KBC Ancora SCA (Société en commandité par actions) was incorporated on 18 December 1998 as Cera Ancora SA (Société anonyme). Cera Ancora’s capital was formed by the contribution of 35,950,000 Almanij shares and approximately EUR 12.4 million in cash, subscribed virtually entirely by Cera (then Cera Holding) SCRL (Société coopérative à responsabilité limitée). Cera Ancora was thus an almost fully-owned subsidiary of Cera.
The foundations were laid in 2000 for the fundamental restructuring of Cera Ancora and of Cera, with approval granted on 12 and 13 January 2001 respectively. The restructuring programmes were carried out in implementation of a settlement reached in conclusion of a legal dispute which went back to the merger in 1998 of CERA Bank, ABB Insurance and Kredietbank.
The restructuring of Cera Ancora led on the one hand to the conversion of Cera Ancora SA to Almancora SCA, the splitting of the Almancora shares, so that the capital of the company was represented by 55,929,510 shares, and an increase (through contributions and purchase) of the participating interest in Almanij to 55,929,510 shares (28.56%). On the other hand, the restructuring of Cera gave Cera members the right to three Almancora shares for each cooperative D-share surrendered on withdrawel.
Almancora received its first stock market listing on 4 April 2001. Since that date, it was possible to trade the shares freely in the ‘double fixing’ segment at Euronext Brussels.
KBC Ancora (formerly Almancora) Prospectus 2001, published at the time of the IPO on 4 April 2001: French / Dutch
On 2 March 2005 the structure of the Almanij/KBC group was simplified by means of a merger in the form of the acquisition of Almanij by KBC Bancassurance Holding.
The merger to form KBC Group had a number of important consequences for Almancora:
- As a result of the merger Almancora acquired KBC Group shares on 2 March 2005, based on an exchange ratio of 1.35 KBC Group shares for each Almanij share.
- Until the merger the shareholder stability of the Almanij/ KBC group was guaranteed by Cera, Almancora and the Other Permanent Shareholders via a shareholder agreement. Following the merger this was replaced by a new shareholder agreement, to which MRBB also became a party. The core shareholders of the KBC group were henceforth Cera, Almancora, MRBB and the Other Permanent Shareholders.
- The disappearance of Almanij also brought to an end the reserving of profit at Almanij level.
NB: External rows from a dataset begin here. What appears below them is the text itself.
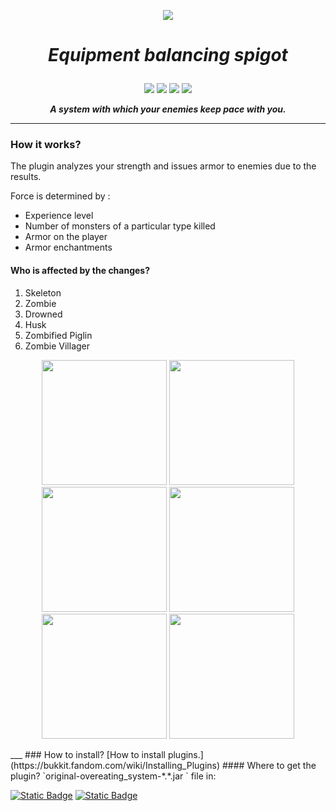 <p align="center">
    <a href="https://github.com/AndyLocks/equipment_balancing_spigot/releases"><img src="https://img.shields.io/badge/Releases-gray?style=for-the-badge&logo=github&label=Git&labelColor=black"></a>
</p>

# ***<p align="center">Equipment balancing spigot</p>***


<p align="center">
<span align="center">
    <img src="https://static.wikia.nocookie.net/minecraft_gamepedia/images/c/cb/Netherite_Helmet_%28item%29_JE2_BE1.png/revision/latest?cb=20200304193908">
</span>
<span align="center">
    <img src="https://static.wikia.nocookie.net/minecraft_gamepedia/images/f/fa/Netherite_Chestplate_%28item%29_JE2_BE1.png/revision/latest?cb=20200304193856">
</span>
<span align="center">
    <img src="https://static.wikia.nocookie.net/minecraft_gamepedia/images/7/78/Netherite_Leggings_%28item%29_JE2_BE1.png/revision/latest?cb=20200304193918">
</span>
<span align="center">
    <img src="https://static.wikia.nocookie.net/minecraft_gamepedia/images/7/7e/Netherite_Boots_%28item%29_BE1.png/revision/latest?cb=20200416184357">
</span>

</p>

***<p align="center">A system with which your enemies keep pace with you.</p>***

___

### How it works?

The plugin analyzes your strength and issues armor to enemies due to the results.

Force is determined by :
- Experience level
- Number of monsters of a particular type killed
- Armor on the player
- Armor enchantments
#### Who is affected by the changes?
1. Skeleton
2. Zombie
3. Drowned
4. Husk
5. Zombified Piglin
6. Zombie Villager
<p align="center">
<span>
    <img height=200 src="https://static.wikia.nocookie.net/minecraft_gamepedia/images/8/87/Zombie_JE3_BE2.png/revision/latest/scale-to-width-down/299?cb=20191227070025">
</span>
<span>
    <img height=200 src="https://static.wikia.nocookie.net/minecraft_gamepedia/images/4/47/Skeleton_JE6_BE4.png/revision/latest/scale-to-width-down/270?cb=20210227130136">
</span>
<span>
    <img height=200 src="https://static.wikia.nocookie.net/minecraft_gamepedia/images/5/57/Drowned.png/revision/latest/scale-to-width-down/306?cb=20180626144030">
</span>
<span>
    <img height=200 src="https://static.wikia.nocookie.net/minecraft_gamepedia/images/e/e4/Husk_JE2_BE2.png/revision/latest/scale-to-width-down/300?cb=20190510101810">
</span>
<span>
    <img height=200 src="https://static.wikia.nocookie.net/minecraft_gamepedia/images/1/1c/Zombified_Piglin_BE6.png/revision/latest/scale-to-width-down/350?cb=20201223164833">
</span>
<span>
    <img height=200 src="https://static.wikia.nocookie.net/minecraft_gamepedia/images/f/fd/Plains_Zombie_Villager_Base.png/revision/latest/scale-to-width-down/333?cb=20211013222051">
</span>
</p>
___
### How to install?
[How to install plugins.](https://bukkit.fandom.com/wiki/Installing_Plugins)
#### Where to get the plugin?
`original-overeating_system-*.*.jar ` file in:

[![Static Badge](https://img.shields.io/badge/Releases-gray?style=for-the-badge&logo=github&label=Git&labelColor=black)](https://github.com/AndyLocks/equipment_balancing_spigot/releases)
[![Static Badge](https://img.shields.io/badge/target-gray?style=for-the-badge&logo=github&label=Git&labelColor=black)](https://github.com/AndyLocks/equipment_balancing_spigot/tree/master/target)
On 15 June 2007 the company name Almancora was changed to KBC Ancora and the Almancora share was split by a factor of 1.4 (seven new KBC Ancora shares per five existing Almancora shares). The purpose of these two changes was to make the link between the KBC Ancora share and the KBC Group share even more explicit.
The split also means that since 15 June 2007, Cera members who withdraw with their D-shares have the right to receive 4.2 KBC Ancora shares in exchange for each D-share surrendered. This 'reimbursement on withdrawal' means that the proportion of Cera's participation in KBC Ancora to be distributed will decline steadily over time.
Since 15 June 2007 the KBC Ancora share has been listed on the continuous segment of the NYSE Euronext Brussels stock exchange.
On 8 August 2007, Cera and KBC Ancora reported that their joint participating interest in KBC Group had been increased to over 30%. Exceeding the 30% threshold is important in the context of the law on public takeover bids which came into effect in Belgium on 1 September 2007. Under this law, participating interests of more than 30% which were in existance at the time the law came into force are exempt from any obligation to issue a bid.